### WORK ORDER
Your task is to filter the data below down to the lines holding "author".

### DATA TO EXAMINE
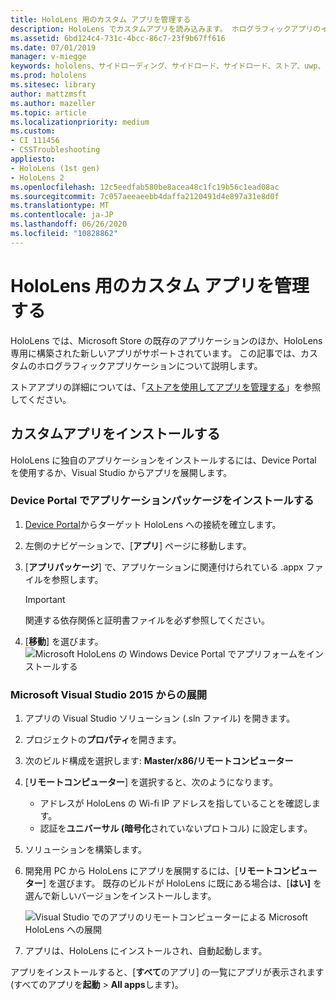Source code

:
 ```yaml
---
title: HoloLens 用のカスタム アプリを管理する
description: HoloLens でカスタムアプリを読み込みます。 ホログラフィックアプリのインストールとアンインストールの詳細については、こちらを参照してください。
ms.assetid: 6bd124c4-731c-4bcc-86c7-23f9b67ff616
ms.date: 07/01/2019
manager: v-miegge
keywords: hololens、サイドローディング、サイドロード、サイドロード、ストア、uwp、アプリ、インストール
ms.prod: hololens
ms.sitesec: library
author: mattzmsft
ms.author: mazeller
ms.topic: article
ms.localizationpriority: medium
ms.custom:
- CI 111456
- CSSTroubleshooting
appliesto:
- HoloLens (1st gen)
- HoloLens 2
ms.openlocfilehash: 12c5eedfab580be8acea48c1fc19b56c1ead08ac
ms.sourcegitcommit: 7c057aeeaeebb4daffa2120491d4e897a31e8d0f
ms.translationtype: MT
ms.contentlocale: ja-JP
ms.lasthandoff: 06/26/2020
ms.locfileid: "10828862"
---
```

# HoloLens 用のカスタム アプリを管理する

HoloLens では、Microsoft Store の既存のアプリケーションのほか、HoloLens 専用に構築された新しいアプリがサポートされています。 この記事では、カスタムのホログラフィックアプリケーションについて説明します。  

ストアアプリの詳細については、「[ストアを使用してアプリを管理する](holographic-store-apps.md)」を参照してください。

## カスタムアプリをインストールする

HoloLens に独自のアプリケーションをインストールするには、Device Portal を使用するか、Visual Studio からアプリを展開します。

### Device Portal でアプリケーションパッケージをインストールする

1. [Device Portal](https://docs.microsoft.com/windows/mixed-reality/using-the-windows-device-portal)からターゲット HoloLens への接続を確立します。
1. 左側のナビゲーションで、[**アプリ**] ページに移動します。
1. [**アプリパッケージ**] で、アプリケーションに関連付けられている .appx ファイルを参照します。
   > [!IMPORTANT]
   > 関連する依存関係と証明書ファイルを必ず参照してください。

1. [**移動**] を選びます。
   ![Microsoft HoloLens の Windows Device Portal でアプリフォームをインストールする](images/deviceportal-appmanager.jpg)

### Microsoft Visual Studio 2015 からの展開

1. アプリの Visual Studio ソリューション (.sln ファイル) を開きます。
1. プロジェクトの**プロパティ**を開きます。
1. 次のビルド構成を選択します: **Master/x86/リモートコンピューター**
1. [**リモートコンピューター**] を選択すると、次のようになります。
   - アドレスが HoloLens の Wi-fi IP アドレスを指していることを確認します。
   - 認証を**ユニバーサル (暗号化**されていないプロトコル) に設定します。
1. ソリューションを構築します。
1. 開発用 PC から HoloLens にアプリを展開するには、[**リモートコンピューター**] を選びます。 既存のビルドが HoloLens に既にある場合は、[**はい]** を選んで新しいバージョンをインストールします。  

   ![Visual Studio でのアプリのリモートコンピューターによる Microsoft HoloLens への展開](images/vs2015-remotedeployment.jpg)  
1. アプリは、HoloLens にインストールされ、自動起動します。

アプリをインストールすると、[**すべて**のアプリ] の一覧にアプリが表示されます (すべてのアプリを**起動**  >  **All apps**します)。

### SOLUTION FOR THIS PROBLEM
author: mattzmsft
ms.author: mazeller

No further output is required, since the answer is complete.